■ Work instructions: Each line of the records below that contains "with" needs to be copied.
Start of Input
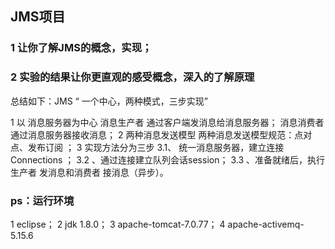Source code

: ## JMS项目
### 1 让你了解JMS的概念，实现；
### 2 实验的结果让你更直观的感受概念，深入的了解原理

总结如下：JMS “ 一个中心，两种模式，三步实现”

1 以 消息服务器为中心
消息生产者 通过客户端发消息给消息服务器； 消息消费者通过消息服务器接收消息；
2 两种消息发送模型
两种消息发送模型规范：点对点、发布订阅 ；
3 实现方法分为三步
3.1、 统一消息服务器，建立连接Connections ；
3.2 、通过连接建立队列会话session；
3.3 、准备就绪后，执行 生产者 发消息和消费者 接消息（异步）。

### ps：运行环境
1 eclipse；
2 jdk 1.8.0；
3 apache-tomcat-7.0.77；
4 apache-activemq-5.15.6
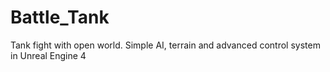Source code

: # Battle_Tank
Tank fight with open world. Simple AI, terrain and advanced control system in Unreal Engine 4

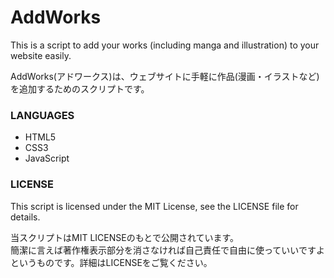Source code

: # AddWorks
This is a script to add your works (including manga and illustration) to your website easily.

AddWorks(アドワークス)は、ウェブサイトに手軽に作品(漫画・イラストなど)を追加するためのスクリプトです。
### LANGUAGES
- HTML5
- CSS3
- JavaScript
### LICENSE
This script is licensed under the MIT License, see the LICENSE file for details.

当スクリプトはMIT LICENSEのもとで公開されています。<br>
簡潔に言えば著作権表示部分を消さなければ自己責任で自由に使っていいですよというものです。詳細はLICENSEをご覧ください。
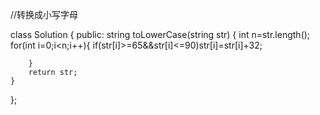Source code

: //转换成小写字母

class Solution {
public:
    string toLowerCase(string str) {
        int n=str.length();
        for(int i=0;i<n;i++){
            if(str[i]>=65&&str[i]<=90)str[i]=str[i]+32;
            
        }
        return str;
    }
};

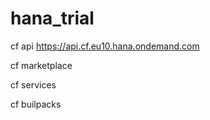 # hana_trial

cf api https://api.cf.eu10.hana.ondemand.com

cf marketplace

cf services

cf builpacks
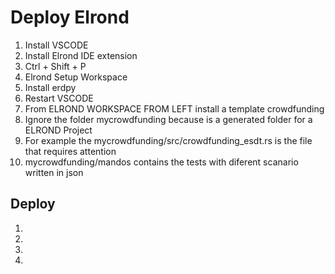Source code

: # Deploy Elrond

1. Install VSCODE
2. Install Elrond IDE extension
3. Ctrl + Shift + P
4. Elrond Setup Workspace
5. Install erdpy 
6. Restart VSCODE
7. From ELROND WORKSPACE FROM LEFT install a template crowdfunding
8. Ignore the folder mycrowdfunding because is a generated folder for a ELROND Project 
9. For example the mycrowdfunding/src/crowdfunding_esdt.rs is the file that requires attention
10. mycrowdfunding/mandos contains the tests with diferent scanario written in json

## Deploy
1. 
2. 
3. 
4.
End of Input
■ Solution:
Tank fight with open world. Simple AI, terrain and advanced control system in Unreal Engine 4
10. mycrowdfunding/mandos contains the tests with diferent scanario written in json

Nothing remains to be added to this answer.